In Solingen gibt es derzeit besorgniserregende Entwicklungen im Hinblick auf den Umgang mit Hunden auf städtischen Friedhöfen. Die Friedhofsverwaltung hat aktuell Probleme mit freilaufenden Hunden und der nicht beseitigten Hinterlassenschaften ihrer Besitzer. Laut Solingen Magazin sind diese Friedhöfe, die Orte des Gedenkens und der Ruhe, darauf angewiesen, dass sich alle Besucher respektvoll verhalten. Diese respektlose Verhaltensweise führte unter anderem zum vermehrten Auftreten von Hundekot an Bestattungsbäumen, die meist für Urnenbeisetzungen genutzt werden.

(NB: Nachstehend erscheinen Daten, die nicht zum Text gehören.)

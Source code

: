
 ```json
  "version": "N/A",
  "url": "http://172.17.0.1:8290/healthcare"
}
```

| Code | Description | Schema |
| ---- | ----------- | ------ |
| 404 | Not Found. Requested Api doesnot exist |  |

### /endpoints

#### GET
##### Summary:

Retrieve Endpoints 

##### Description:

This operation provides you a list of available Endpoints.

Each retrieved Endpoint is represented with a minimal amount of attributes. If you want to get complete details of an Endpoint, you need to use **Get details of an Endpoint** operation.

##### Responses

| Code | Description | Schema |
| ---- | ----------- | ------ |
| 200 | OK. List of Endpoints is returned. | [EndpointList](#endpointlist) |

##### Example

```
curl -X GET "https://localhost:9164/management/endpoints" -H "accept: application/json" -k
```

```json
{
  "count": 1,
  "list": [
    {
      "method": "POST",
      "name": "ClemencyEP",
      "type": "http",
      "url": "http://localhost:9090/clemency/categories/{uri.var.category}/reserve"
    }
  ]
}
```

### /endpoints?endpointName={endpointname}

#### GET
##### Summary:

Besonders betroffen ist der Waldfriedhof am Hermann-Löns-Weg in Ohligs. Hier wurden nicht nur die Hinterlassenschaften von Hunden entdeckt, sondern auch Urinieren an den Bäumen festgestellt. „Das schockiert die Angehörigen und ist eine Zumutung“, so Andreas Brühne, Abteilungsleiter Friedhöfe. Viele Hundehalter scheinen die Friedhofssatzung, die das Mitführen von Hunden nur an kurzer Leine erlaubt, nicht ernst zu nehmen. Laut Solinger Nachrichten berichten Mitarbeiter der Stadt immer wieder von Diskussionen mit uneinsichtigen Hundehaltern, was die Situation zusätzlich erschwert.
Aufklärung und Rücksichtnahme
Um die Hygiene und den würdevollen Zustand der Friedhöfe zu wahren, plant die Verwaltung, kleine rote Hinweistafeln aufzustellen, die auf die Regelungen zu den Bestattungsbäumen hinweisen. Die Technischen Betriebe Solingen, die für die Pflege und den Betrieb der Friedhöfe verantwortlich sind, machen in regelmäßigen Abständen auf die geltenden Vorschriften aufmerksam. Dennoch ist der Wille zur Einhaltung der Regeln bei vielen Hundebesitzern oft nicht gegeben. Der Appell an die Bewohner ist klar: Ein respektvolles Miteinander ist das Ziel.
Die Problematik ist nicht nur ein lokales Phänomen, sondern ein landesweites Anliegen. Wie Rundum.dog erklärt, gelten Friedhöfe in der Regel als Orte der Ruhe, des Gedenkens und der Besinnung, die nicht nur aus hygienischen Gründen, sondern auch aus kulturellen und religiösen Überzeugungen als sensible Orte betrachtet werden. Welcher Hundeliebhaber würde schon wollen, dass sein vierbeiniger Freund einen Ort, der für viele Menschen eine Menge bedeutet, verunreinigt?
Der Weg nach vorne
In der Zukunft ist es wichtig, dass sowohl Hundebesitzer als auch die Friedhofsverwaltung an einem Strang ziehen, um diese Probleme zu lösen. Neben dem notwendigen Recht auf einen würdevollen Friedhof sollten Hundehalter sich ihrer Verantwortung bewusst sein. “Das sind keine Parks. Hier geht es um die Würde der Verstorbenen und ihrer Angehörigen”, verweist Brühne auf die Wichtigkeit des respektvollen Verhaltens.
Es bleibt zu hoffen, dass durch die angekündigten Maßnahmen und einen intensiveren Dialog zwischen Hundebesitzern und der Stadt die Bedingungen auf den Friedhöfen in Solingen nachhaltig verbessert werden können, damit diese Orte wieder das werden, was sie sein sollten: Stätten des Gedenkens und der Ruhe.